## INFORMATION
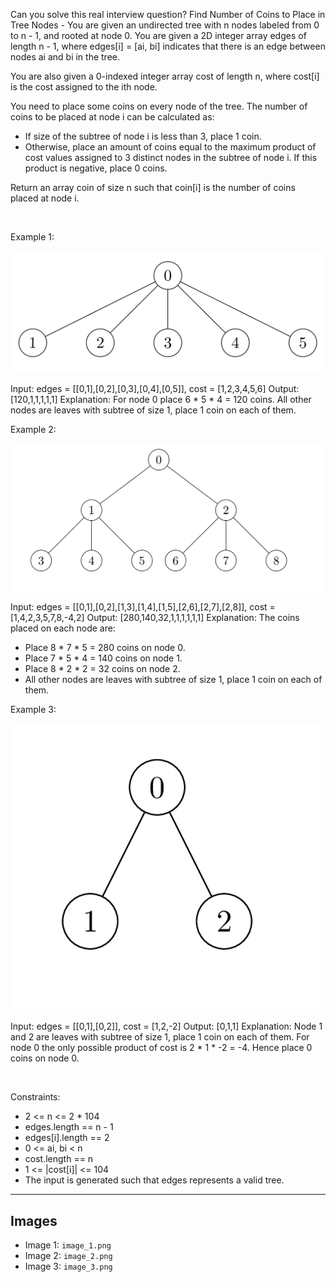Can you solve this real interview question? Find Number of Coins to Place in Tree Nodes - You are given an undirected tree with n nodes labeled from 0 to n - 1, and rooted at node 0. You are given a 2D integer array edges of length n - 1, where edges[i] = [ai, bi] indicates that there is an edge between nodes ai and bi in the tree.

You are also given a 0-indexed integer array cost of length n, where cost[i] is the cost assigned to the ith node.

You need to place some coins on every node of the tree. The number of coins to be placed at node i can be calculated as:

 * If size of the subtree of node i is less than 3, place 1 coin.
 * Otherwise, place an amount of coins equal to the maximum product of cost values assigned to 3 distinct nodes in the subtree of node i. If this product is negative, place 0 coins.

Return an array coin of size n such that coin[i] is the number of coins placed at node i.

 

Example 1:

![Example 1](./image_1.png)


Input: edges = [[0,1],[0,2],[0,3],[0,4],[0,5]], cost = [1,2,3,4,5,6]
Output: [120,1,1,1,1,1]
Explanation: For node 0 place 6 * 5 * 4 = 120 coins. All other nodes are leaves with subtree of size 1, place 1 coin on each of them.


Example 2:

![Example 2](./image_2.png)


Input: edges = [[0,1],[0,2],[1,3],[1,4],[1,5],[2,6],[2,7],[2,8]], cost = [1,4,2,3,5,7,8,-4,2]
Output: [280,140,32,1,1,1,1,1,1]
Explanation: The coins placed on each node are:
- Place 8 * 7 * 5 = 280 coins on node 0.
- Place 7 * 5 * 4 = 140 coins on node 1.
- Place 8 * 2 * 2 = 32 coins on node 2.
- All other nodes are leaves with subtree of size 1, place 1 coin on each of them.


Example 3:

![Example 3](./image_3.png)


Input: edges = [[0,1],[0,2]], cost = [1,2,-2]
Output: [0,1,1]
Explanation: Node 1 and 2 are leaves with subtree of size 1, place 1 coin on each of them. For node 0 the only possible product of cost is 2 * 1 * -2 = -4. Hence place 0 coins on node 0.


 

Constraints:

 * 2 <= n <= 2 * 104
 * edges.length == n - 1
 * edges[i].length == 2
 * 0 <= ai, bi < n
 * cost.length == n
 * 1 <= |cost[i]| <= 104
 * The input is generated such that edges represents a valid tree.

---

## Images

- Image 1: `image_1.png`
- Image 2: `image_2.png`
- Image 3: `image_3.png`
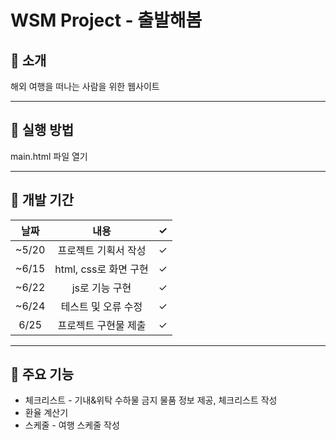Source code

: # WSM Project  - 출발해봄
## 📝 소개
해외 여행을 떠나는 사람을 위한 웹사이트
<hr>

## 📌 실행 방법
main.html 파일 열기
<hr>

## 📌 개발 기간
|날짜|내용|✓|
|:---:|:---:|:---:|
|~5/20|프로젝트 기획서 작성|✓|
|~6/15|html, css로 화면 구현|✓|
|~6/22|js로 기능 구현|✓|
|~6/24|테스트 및 오류 수정|✓|
|6/25|프로젝트 구현물 제출|✓|
<hr>

## 📌 주요 기능
- 체크리스트 - 기내&위탁 수하물 금지 물품 정보 제공, 체크리스트 작성
- 환율 계산기
- 스케줄 - 여행 스케줄 작성



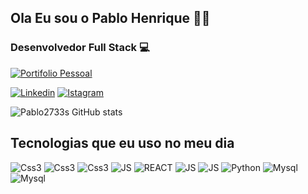 ## Ola Eu sou o Pablo Henrique 🙋‍♂️
### Desenvolvedor Full Stack 💻


[![ Portifolio Pessoal ](https://img.shields.io/badge/Portifolio%20Pessoal-click-1abc9c.svg
)](https://portifolio-pessoal-hazel.vercel.app/) 

[![ Linkedin ](https://img.shields.io/badge/LinkedIn-0077B5?style=for-the-badge&logo=linkedin&logoColor=white
)](https://www.linkedin.com/in/pablo-henrique-a7a551273/) [![Istagram](https://img.shields.io/badge/Instagram-E4405F?style=for-the-badge&logo=instagram&logoColor=white)](https://www.instagram.com/pablo.henrique_9/)


![Pablo2733s GitHub stats](https://github-readme-stats.vercel.app/api?username=Pablo2733s&show_icons=true&theme=dracula)


## Tecnologias que eu uso no meu dia

<div style="display: inline_block> <br />

<img aling="center" alt="HTML5" src="https://img.shields.io/badge/HTML5-E34F26?style=for-the-badge&logo=html5&logoColor=white" />
<img aling="center" alt="Css3" src="https://img.shields.io/badge/HTML5-E34F26?style=for-the-badge&logo=html5&logoColor=white" /> 
<img aling="center" alt="Css3" src="https://img.shields.io/badge/CSS3-1572B6?style=for-the-badge&logo=css3&logoColor=white" /> 
<img aling="center" alt="Css3" src="https://img.shields.io/badge/Tailwind_CSS-38B2AC?style=for-the-badge&logo=tailwind-css&logoColor=white" /> 
<img aling="center" alt="JS" src="https://img.shields.io/badge/JavaScript-F7DF1E?style=for-the-badge&logo=javascript&logoColor=black" />
<img aling="center" alt="REACT" src="https://img.shields.io/badge/React-20232A?style=for-the-badge&logo=react&logoColor=61DAFB" />


<img aling="center" alt="JS" src="https://img.shields.io/badge/Node.js-43853D?style=for-the-badge&logo=node.js&logoColor=white" />
<img aling="center" alt="JS" src="https://img.shields.io/badge/Express.js-404D59?style=for-the-badge" />

<img aling="center" alt="Python" src="https://img.shields.io/badge/Python-14354C?style=for-the-badge&logo=python&logoColor=white" />
<img aling="center" alt="Mysql" src="https://img.shields.io/badge/MySQL-00000F?style=for-the-badge&logo=mysql&logoColor=white" />
<img aling="center" alt="Mysql" src="https://img.shields.io/badge/Heroku-430098?style=for-the-badge&logo=heroku&logoColor=white" />

</div>

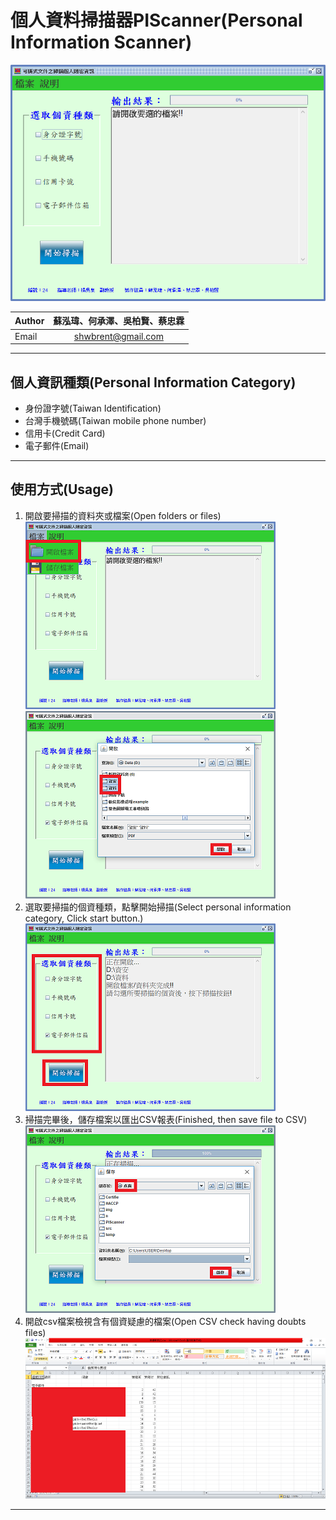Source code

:# 個人資料掃描器PIScanner(Personal Information Scanner)<br>
![PIScanner](https://github.com/shwbrent/PIScanner/blob/master/Readme_IMG/UI.PNG "UI")<br>

| Author	| 蘇泓瑋、何承澤、吳柏賢、蔡忠霖|
| --------- | :-------------:	|
| Email		| shwbrent@gmail.com |

****

## 個人資訊種類(Personal Information Category)
* 身份證字號(Taiwan Identification)<br>
* 台灣手機號碼(Taiwan mobile phone number)<br>
* 信用卡(Credit Card)<br>
* 電子郵件(Email)<br>

---

## 使用方式(Usage)
1. 開啟要掃描的資料夾或檔案(Open folders or files)<br>
![PIScanner](https://github.com/shwbrent/PIScanner/blob/master/Readme_IMG/Open.png "First Step")
![PIScanner](https://github.com/shwbrent/PIScanner/blob/master/Readme_IMG/OpenFinished.png "First Step")<br>
2. 選取要掃描的個資種類，點擊開始掃描(Select personal information category, Click start button.)<br>
![PIScanner](https://github.com/shwbrent/PIScanner/blob/master/Readme_IMG/StartButton.png "UI")<br>
3. 掃描完畢後，儲存檔案以匯出CSV報表(Finished, then save file to CSV)<br>
![PIScanner](https://github.com/shwbrent/PIScanner/blob/master/Readme_IMG/Save.png "UI")<br>
4. 開啟csv檔案檢視含有個資疑慮的檔案(Open CSV check having doubts files)<br>
![PIScanner](https://github.com/shwbrent/PIScanner/blob/master/Readme_IMG/Result.png "UI")<br>

---
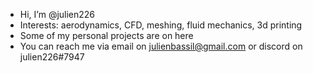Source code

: - Hi, I’m @julien226
- Interests: aerodynamics, CFD, meshing, fluid mechanics, 3d printing
- Some of my personal projects are on here
- You can reach me via email on julienbassil@gmail.com or discord on julien226#7947

<!---
julien226/julien226 is a ✨ special ✨ repository because its `README.md` (this file) appears on your GitHub profile.
You can click the Preview link to take a look at your changes.
--->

## WHAT IS NEEDED
Nothing but the pictures may be dropped; restate the material word for word.

## REPLY TO THE EXERCISE
Can you solve this real interview question? Find Number of Coins to Place in Tree Nodes - You are given an undirected tree with n nodes labeled from 0 to n - 1, and rooted at node 0. You are given a 2D integer array edges of length n - 1, where edges[i] = [ai, bi] indicates that there is an edge between nodes ai and bi in the tree.

You are also given a 0-indexed integer array cost of length n, where cost[i] is the cost assigned to the ith node.

You need to place some coins on every node of the tree. The number of coins to be placed at node i can be calculated as:

 * If size of the subtree of node i is less than 3, place 1 coin.
 * Otherwise, place an amount of coins equal to the maximum product of cost values assigned to 3 distinct nodes in the subtree of node i. If this product is negative, place 0 coins.

Return an array coin of size n such that coin[i] is the number of coins placed at node i.

 

Example 1:

![Example 1](./image_1.png)


Input: edges = [[0,1],[0,2],[0,3],[0,4],[0,5]], cost = [1,2,3,4,5,6]
Output: [120,1,1,1,1,1]
Explanation: For node 0 place 6 * 5 * 4 = 120 coins. All other nodes are leaves with subtree of size 1, place 1 coin on each of them.


Example 2:

![Example 2](./image_2.png)


Input: edges = [[0,1],[0,2],[1,3],[1,4],[1,5],[2,6],[2,7],[2,8]], cost = [1,4,2,3,5,7,8,-4,2]
Output: [280,140,32,1,1,1,1,1,1]
Explanation: The coins placed on each node are:
- Place 8 * 7 * 5 = 280 coins on node 0.
- Place 7 * 5 * 4 = 140 coins on node 1.
- Place 8 * 2 * 2 = 32 coins on node 2.
- All other nodes are leaves with subtree of size 1, place 1 coin on each of them.


Example 3:

![Example 3](./image_3.png)


Input: edges = [[0,1],[0,2]], cost = [1,2,-2]
Output: [0,1,1]
Explanation: Node 1 and 2 are leaves with subtree of size 1, place 1 coin on each of them. For node 0 the only possible product of cost is 2 * 1 * -2 = -4. Hence place 0 coins on node 0.


 

Constraints:

 * 2 <= n <= 2 * 104
 * edges.length == n - 1
 * edges[i].length == 2
 * 0 <= ai, bi < n
 * cost.length == n
 * 1 <= |cost[i]| <= 104
 * The input is generated such that edges represents a valid tree.

---

## Images

- Image 1: `image_1.png`
- Image 2: `image_2.png`
- Image 3: `image_3.png`
Source code

: # WSM Project  - 출발해봄
## 📝 소개
해외 여행을 떠나는 사람을 위한 웹사이트
<hr>

## 📌 실행 방법
main.html 파일 열기
<hr>

## 📌 개발 기간
|날짜|내용|✓|
|:---:|:---:|:---:|
|~5/20|프로젝트 기획서 작성|✓|
|~6/15|html, css로 화면 구현|✓|
|~6/22|js로 기능 구현|✓|
|~6/24|테스트 및 오류 수정|✓|
|6/25|프로젝트 구현물 제출|✓|
<hr>

## 📌 주요 기능
- 체크리스트 - 기내&위탁 수하물 금지 물품 정보 제공, 체크리스트 작성
- 환율 계산기
- 스케줄 - 여행 스케줄 작성



 ## Ola Eu sou o Pablo Henrique 🙋‍♂️
### Desenvolvedor Full Stack 💻


[![ Portifolio Pessoal ](https://img.shields.io/badge/Portifolio%20Pessoal-click-1abc9c.svg
)](https://portifolio-pessoal-hazel.vercel.app/) 

[![ Linkedin ](https://img.shields.io/badge/LinkedIn-0077B5?style=for-the-badge&logo=linkedin&logoColor=white
)](https://www.linkedin.com/in/pablo-henrique-a7a551273/) [![Istagram](https://img.shields.io/badge/Instagram-E4405F?style=for-the-badge&logo=instagram&logoColor=white)](https://www.instagram.com/pablo.henrique_9/)


![Pablo2733s GitHub stats](https://github-readme-stats.vercel.app/api?username=Pablo2733s&show_icons=true&theme=dracula)


## Tecnologias que eu uso no meu dia

<div style="display: inline_block> <br />

<img aling="center" alt="HTML5" src="https://img.shields.io/badge/HTML5-E34F26?style=for-the-badge&logo=html5&logoColor=white" />
<img aling="center" alt="Css3" src="https://img.shields.io/badge/HTML5-E34F26?style=for-the-badge&logo=html5&logoColor=white" /> 
<img aling="center" alt="Css3" src="https://img.shields.io/badge/CSS3-1572B6?style=for-the-badge&logo=css3&logoColor=white" /> 
<img aling="center" alt="Css3" src="https://img.shields.io/badge/Tailwind_CSS-38B2AC?style=for-the-badge&logo=tailwind-css&logoColor=white" /> 
<img aling="center" alt="JS" src="https://img.shields.io/badge/JavaScript-F7DF1E?style=for-the-badge&logo=javascript&logoColor=black" />
<img aling="center" alt="REACT" src="https://img.shields.io/badge/React-20232A?style=for-the-badge&logo=react&logoColor=61DAFB" />


<img aling="center" alt="JS" src="https://img.shields.io/badge/Node.js-43853D?style=for-the-badge&logo=node.js&logoColor=white" />
<img aling="center" alt="JS" src="https://img.shields.io/badge/Express.js-404D59?style=for-the-badge" />

<img aling="center" alt="Python" src="https://img.shields.io/badge/Python-14354C?style=for-the-badge&logo=python&logoColor=white" />
<img aling="center" alt="Mysql" src="https://img.shields.io/badge/MySQL-00000F?style=for-the-badge&logo=mysql&logoColor=white" />
<img aling="center" alt="Mysql" src="https://img.shields.io/badge/Heroku-430098?style=for-the-badge&logo=heroku&logoColor=white" />

</div>

Source code

:# 個人資料掃描器PIScanner(Personal Information Scanner)<br>
![PIScanner](https://github.com/shwbrent/PIScanner/blob/master/Readme_IMG/UI.PNG "UI")<br>

| Author	| 蘇泓瑋、何承澤、吳柏賢、蔡忠霖|
| --------- | :-------------:	|
| Email		| shwbrent@gmail.com |

****

## 個人資訊種類(Personal Information Category)
* 身份證字號(Taiwan Identification)<br>
* 台灣手機號碼(Taiwan mobile phone number)<br>
* 信用卡(Credit Card)<br>
* 電子郵件(Email)<br>

---

## 使用方式(Usage)
1. 開啟要掃描的資料夾或檔案(Open folders or files)<br>
![PIScanner](https://github.com/shwbrent/PIScanner/blob/master/Readme_IMG/Open.png "First Step")
![PIScanner](https://github.com/shwbrent/PIScanner/blob/master/Readme_IMG/OpenFinished.png "First Step")<br>
2. 選取要掃描的個資種類，點擊開始掃描(Select personal information category, Click start button.)<br>
![PIScanner](https://github.com/shwbrent/PIScanner/blob/master/Readme_IMG/StartButton.png "UI")<br>
3. 掃描完畢後，儲存檔案以匯出CSV報表(Finished, then save file to CSV)<br>
![PIScanner](https://github.com/shwbrent/PIScanner/blob/master/Readme_IMG/Save.png "UI")<br>
4. 開啟csv檔案檢視含有個資疑慮的檔案(Open CSV check having doubts files)<br>
![PIScanner](https://github.com/shwbrent/PIScanner/blob/master/Readme_IMG/Result.png "UI")<br>

---
Source code

: - Hi, I’m @julien226
- Interests: aerodynamics, CFD, meshing, fluid mechanics, 3d printing
- Some of my personal projects are on here
- You can reach me via email on julienbassil@gmail.com or discord on julien226#7947

<!---
julien226/julien226 is a ✨ special ✨ repository because its `README.md` (this file) appears on your GitHub profile.
You can click the Preview link to take a look at your changes.
--->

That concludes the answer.